Using Spark, SparkR and Ranger, please help.

2016-01-20 Thread Julien Carme
Hello,

I have been able to use Spark with Apache Ranger. I had the right
configuration files to Spark conf, I add Ranger jars to the classpath and
it works, Spark complies to Ranger rules when I access Hive tables.

However with SparkR it does not work, which is rather surprising
considering SparkR is supposed to be just a layer over Spark.

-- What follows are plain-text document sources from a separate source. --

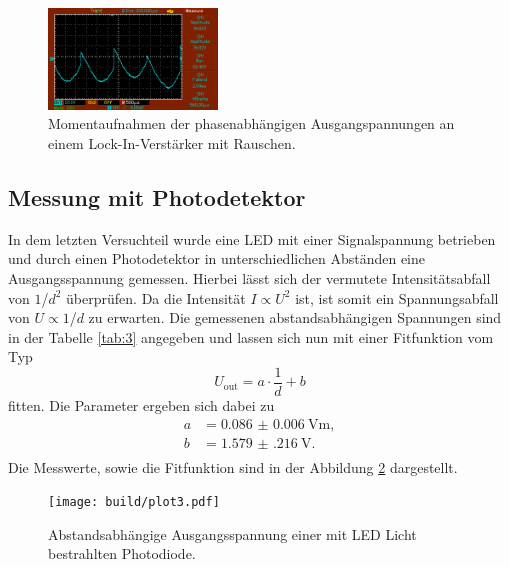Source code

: \begin{figure}
\begin{minipage}{0.5\textwidth}
        \caption{$\phi = \SI{300}{\degree}$.} 
        \label{fig:26}
    \end{minipage}
    \vspace{1cm}
    \vfill
        \centering
        \includegraphics[width=0.4\textwidth]{bilder/360mit.png}
        \caption{$\phi = \SI{360}{\degree}$.} 
        \label{fig:27}
    \caption{Momentaufnahmen der phasenabhängigen Ausgangspannungen an einem Lock-In-Verstärker mit Rauschen.}
\end{figure}

\subsection{Messung mit Photodetektor}
In dem letzten Versuchteil wurde eine LED mit einer Signalspannung betrieben und durch einen Photodetektor in unterschiedlichen Abständen eine Ausgangsspannung gemessen.
Hierbei lässt sich der vermutete Intensitätsabfall von $1$/$d^2$ überprüfen. Da die Intensität $I \propto U^2$ ist, ist somit ein Spannungsabfall von $U \propto 1$/$d$ zu erwarten.
Die gemessenen abstandsabhängigen Spannungen sind in der Tabelle \ref{tab:3} angegeben und lassen sich nun mit einer Fitfunktion vom Typ
\begin{equation}
U_{\text{out}} = a \cdot \frac{1}{d} + b
\end{equation}
fitten. Die Parameter ergeben sich dabei zu
\begin{align*}
    a &= \SI{ 0.086(6)}{\volt\meter},\\
    b &= \SI{1.579(216)}{\volt}.\\
\end{align*}
Die Messwerte, sowie die Fitfunktion sind in der Abbildung \ref{fig:licht123} dargestellt.
\begin{figure}
    \centering
    \texttt{[image: build/plot3.pdf]}
    \caption{Abstandsabhängige Ausgangsspannung einer mit LED Licht bestrahlten Photodiode.} 
    \label{fig:licht123}
\end{figure}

I don't
understand why sparkR seem to behave differently, maybe I am just missing
something.

So when I run Spark when I do:

sqlContext.sql("show databases").collect()

it works, I get all my Hive databases.

But in sparkR it does not behave the same way.

when I do:

sql(sqlContext,"show databases")

...
Error in invokeJava(isStatic = FALSE, objId$id, methodName, ...) :
  java.lang.RuntimeException: [1.1] failure: ``with'' expected but
identifier show found
...

>From the documentation it seems that I need to instanciate an hiveContext.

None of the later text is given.